Accrual across the 2 trials occurred from 2013 to 2020 with a median follow-up time of 36.6 months. Those who were included in the pooled analysis received DART in either MC1675 (n = 130) or MC1273 (n = 72). One patient was lost to follow-up due to incarceration around the 12-month time point.
Using the 2-year PFS rate of 92.3% and the lower acceptable threshold of 86.9% from HN005, the investigators for the current analysis determined that DART meet noninferiority.
Looking at subgroups, the ENE-negative cohort remains above the pre-determined PFS threshold with a 2-year rates of 97.7% (95% CI, 94.6%-100.0%); however, patients with ENE-positive status drop below the threshold with a rate of 85.2% (95% CI, 78.6%-92.5%).
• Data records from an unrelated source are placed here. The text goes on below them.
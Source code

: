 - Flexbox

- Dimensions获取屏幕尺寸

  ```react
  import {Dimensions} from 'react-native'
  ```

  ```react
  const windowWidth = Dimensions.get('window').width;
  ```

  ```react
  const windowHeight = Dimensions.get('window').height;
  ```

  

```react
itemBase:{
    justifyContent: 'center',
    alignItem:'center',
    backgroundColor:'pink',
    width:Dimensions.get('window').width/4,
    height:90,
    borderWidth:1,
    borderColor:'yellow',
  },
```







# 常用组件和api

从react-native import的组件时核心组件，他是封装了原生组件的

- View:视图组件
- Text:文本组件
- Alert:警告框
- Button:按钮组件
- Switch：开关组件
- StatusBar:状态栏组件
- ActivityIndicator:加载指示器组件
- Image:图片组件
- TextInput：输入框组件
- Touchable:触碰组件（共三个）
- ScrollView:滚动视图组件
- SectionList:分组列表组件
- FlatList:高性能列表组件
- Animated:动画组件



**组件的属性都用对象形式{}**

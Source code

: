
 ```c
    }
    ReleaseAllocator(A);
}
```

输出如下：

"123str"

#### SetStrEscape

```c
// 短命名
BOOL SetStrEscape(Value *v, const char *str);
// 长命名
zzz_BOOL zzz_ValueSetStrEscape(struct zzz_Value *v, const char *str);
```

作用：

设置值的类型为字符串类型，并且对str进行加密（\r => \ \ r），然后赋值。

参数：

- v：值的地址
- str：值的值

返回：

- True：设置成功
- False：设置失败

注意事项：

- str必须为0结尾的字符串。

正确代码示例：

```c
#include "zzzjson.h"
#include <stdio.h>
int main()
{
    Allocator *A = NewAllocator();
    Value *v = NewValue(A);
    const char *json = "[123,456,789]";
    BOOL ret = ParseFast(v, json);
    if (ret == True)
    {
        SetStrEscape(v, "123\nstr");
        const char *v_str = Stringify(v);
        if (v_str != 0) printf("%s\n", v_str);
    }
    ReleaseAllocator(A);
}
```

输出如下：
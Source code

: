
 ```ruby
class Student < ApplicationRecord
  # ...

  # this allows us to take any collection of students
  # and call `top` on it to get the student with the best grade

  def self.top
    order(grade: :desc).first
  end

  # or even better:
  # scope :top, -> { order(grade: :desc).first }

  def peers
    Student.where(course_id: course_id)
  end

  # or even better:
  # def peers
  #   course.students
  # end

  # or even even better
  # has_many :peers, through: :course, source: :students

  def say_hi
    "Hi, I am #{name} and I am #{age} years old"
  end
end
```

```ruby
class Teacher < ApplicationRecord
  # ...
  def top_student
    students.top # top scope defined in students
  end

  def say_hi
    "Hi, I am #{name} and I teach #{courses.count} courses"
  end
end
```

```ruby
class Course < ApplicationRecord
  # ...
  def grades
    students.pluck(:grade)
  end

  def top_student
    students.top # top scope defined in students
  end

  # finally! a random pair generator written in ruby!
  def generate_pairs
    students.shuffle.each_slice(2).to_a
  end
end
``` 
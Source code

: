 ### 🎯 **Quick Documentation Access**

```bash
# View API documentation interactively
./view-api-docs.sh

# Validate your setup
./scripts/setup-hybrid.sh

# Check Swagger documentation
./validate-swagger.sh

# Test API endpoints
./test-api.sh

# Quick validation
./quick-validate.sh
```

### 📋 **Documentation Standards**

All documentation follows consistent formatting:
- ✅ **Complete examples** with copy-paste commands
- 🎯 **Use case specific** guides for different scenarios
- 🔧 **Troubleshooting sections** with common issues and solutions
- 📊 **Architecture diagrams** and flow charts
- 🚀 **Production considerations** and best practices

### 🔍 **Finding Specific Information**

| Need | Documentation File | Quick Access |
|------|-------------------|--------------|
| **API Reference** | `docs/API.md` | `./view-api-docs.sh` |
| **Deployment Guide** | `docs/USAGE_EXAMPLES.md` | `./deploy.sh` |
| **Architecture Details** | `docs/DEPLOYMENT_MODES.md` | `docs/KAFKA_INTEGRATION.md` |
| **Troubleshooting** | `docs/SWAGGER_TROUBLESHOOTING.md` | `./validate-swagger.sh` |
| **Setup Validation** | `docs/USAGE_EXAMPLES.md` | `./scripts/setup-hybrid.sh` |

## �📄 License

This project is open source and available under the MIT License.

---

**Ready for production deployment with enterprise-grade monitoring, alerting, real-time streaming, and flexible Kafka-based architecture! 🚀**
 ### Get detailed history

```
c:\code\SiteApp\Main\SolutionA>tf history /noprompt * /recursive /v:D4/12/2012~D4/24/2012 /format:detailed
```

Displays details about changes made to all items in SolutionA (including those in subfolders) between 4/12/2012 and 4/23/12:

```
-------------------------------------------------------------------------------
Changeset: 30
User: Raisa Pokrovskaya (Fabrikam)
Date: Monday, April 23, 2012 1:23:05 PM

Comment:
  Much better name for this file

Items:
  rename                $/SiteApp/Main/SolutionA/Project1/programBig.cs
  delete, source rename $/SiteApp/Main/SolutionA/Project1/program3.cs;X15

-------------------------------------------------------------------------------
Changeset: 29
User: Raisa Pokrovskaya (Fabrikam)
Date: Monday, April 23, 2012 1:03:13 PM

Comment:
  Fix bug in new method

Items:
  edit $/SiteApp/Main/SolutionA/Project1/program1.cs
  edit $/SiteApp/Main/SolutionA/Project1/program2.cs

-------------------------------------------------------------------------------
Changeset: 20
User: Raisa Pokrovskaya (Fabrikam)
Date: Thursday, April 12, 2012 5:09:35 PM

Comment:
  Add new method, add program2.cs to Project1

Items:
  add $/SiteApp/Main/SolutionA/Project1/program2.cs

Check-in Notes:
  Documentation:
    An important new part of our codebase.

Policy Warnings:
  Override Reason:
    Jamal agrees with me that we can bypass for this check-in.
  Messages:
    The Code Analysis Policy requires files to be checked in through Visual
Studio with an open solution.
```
Drilling down into each subgroup further, all prespecified cohorts met the noninferiority margin except those with ENE-positive pN2 disease, with a 2-year PFS rate of 54.5% (95% CI, 36.4%-81.7%). Corresponding rates were 97.5% (95% CI, 94.7%-100.0%) with ENE-negative pN0-1 disease, 100.0% for ENE-negative pN2, and 92.5% (95% CI, 86.9%-98.5%) in ENE-positive pN1 disease. Ma cautioned against interpretation of the ENE-negative pN2 cohort, as there were only 2 patients enrolled.
“Most of the events of progression happened in the ENE-positive, pN2 cohort,” Ma said.
Further, the extent of ENE—either values of less than 1 mm vs 1 mm or more—had no appreciable contribution on PFS.
For the combined cohort, rates of overall survival and locoregional control at 2 years were 97.8% (95% CI, 95.7%-100.0%) and 96.9% (95% CI, 94.5%-99.4%), respectively.
“Going back to the question we posed and understanding that this is somewhat controversial, are the results of the DART regimen clinically acceptable? I’ll leave that to the community to define, but I will say that the DART regimen does meet the HN005 PFS noninferiority target. This is combined with the fact that there is a substantial toxicity benefit seen with the DART regimen,” Ma concluded.